The Impact of Initialization Strategies on the K-Means Convergence

Written by NEPTTP on September 8, 2020. Posted in Capstone Research Projects

Researchers: Tshauambea Murendeni, University of Venda
Supervisor: Ms Nothabo Ndebele, University of the Witwatersrand, Johannesburg

Clustering is a method where information items are grouped to attain the objective of maximizing within cluster resemblance and dissimilarity of different clusters [1]. The kmeans algorithm is commonly used, simple and ease to implement, unsupervised partitioning clustering algorithm. The kmeans convergence to the optimal solution is dependent on the initialization strategy. This study utilizes 3 initialization strategies namely: the random, k-means++ and farthest transversal to experiment on the k-means algorithm.
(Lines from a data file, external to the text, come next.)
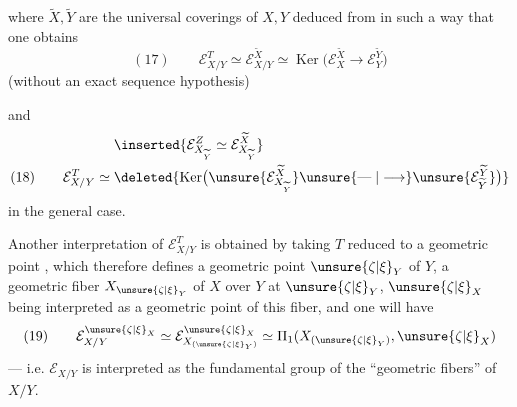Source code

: 
where $\widetilde X,\widetilde Y$ are the universal coverings of $X,Y$ deduced from  in such a way that one obtains
\[
(17)\qquad \mathcal E_{X/Y}^T\simeq\mathcal E_{X/Y}^{\widetilde X}\simeq\operatorname{Ker}\bigl(\mathcal E_X^{\widetilde X}\longrightarrow\mathcal E_Y^{\widetilde Y}\bigr)
\]
(without an exact sequence hypothesis)

and
\[
\begin{aligned}
&\inserted{\mathcal E_{X_{\widetilde Y}}^Z\simeq\mathcal E_{X_{\widetilde Y}}^{\widetilde X}}\\
(18)\qquad \mathcal E_{X/Y}^T\simeq{}&\deleted{\operatorname{Ker}\bigl(\unsure{\mathcal E_{X_{\widetilde Y}}^{\widetilde X}}\unsure{\mathrel{\text{---}}|\longrightarrow}\unsure{\mathcal E_{\widetilde Y}^{\widetilde Y}}\bigr)}
\end{aligned}
\]
in the general case.


Another interpretation of $\mathcal E_{X/Y}^T$ is obtained by taking $T$ reduced to a geometric point , which therefore defines a geometric point $\unsure{\zeta|\xi}_Y$ of $Y$, a geometric fiber $X_{\unsure{\zeta|\xi}_Y}$ of $X$ over $Y$ at $\unsure{\zeta|\xi}_Y$, $\unsure{\zeta|\xi}_X$ being interpreted as a geometric point of this fiber, and one will have
\[
(19)\qquad \mathcal E_{X/Y}^{\unsure{\zeta|\xi}_X}\simeq\mathcal E_{X_{(\unsure{\zeta|\xi}_Y)}}^{\unsure{\zeta|\xi}_X}\simeq\Pi_1(X_{(\unsure{\zeta|\xi}_Y)},\unsure{\zeta|\xi}_X)
\]
--- i.e. $\mathcal E_{X/Y}$ is interpreted as the fundamental group of the ``geometric fibers'' of $X/Y$.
The experiments were conducted on various consumer segmentation data sets of different sizes and data structures. The comparison made on these initialization strategies were the quantity of steps the k-means algorithm took to reach its optimal solution. The experiments show that all the initialization strategies lead to the same optimal solution of the kmeans algorithm. However the k-means++ reachs the optimal solution with less iterations compared to other initialization strategies used in this study. For the data sets utilized in this research the k-means++ initialized k-means is more efficient or faster than the k-medoids algorithms to reach their optimal solution.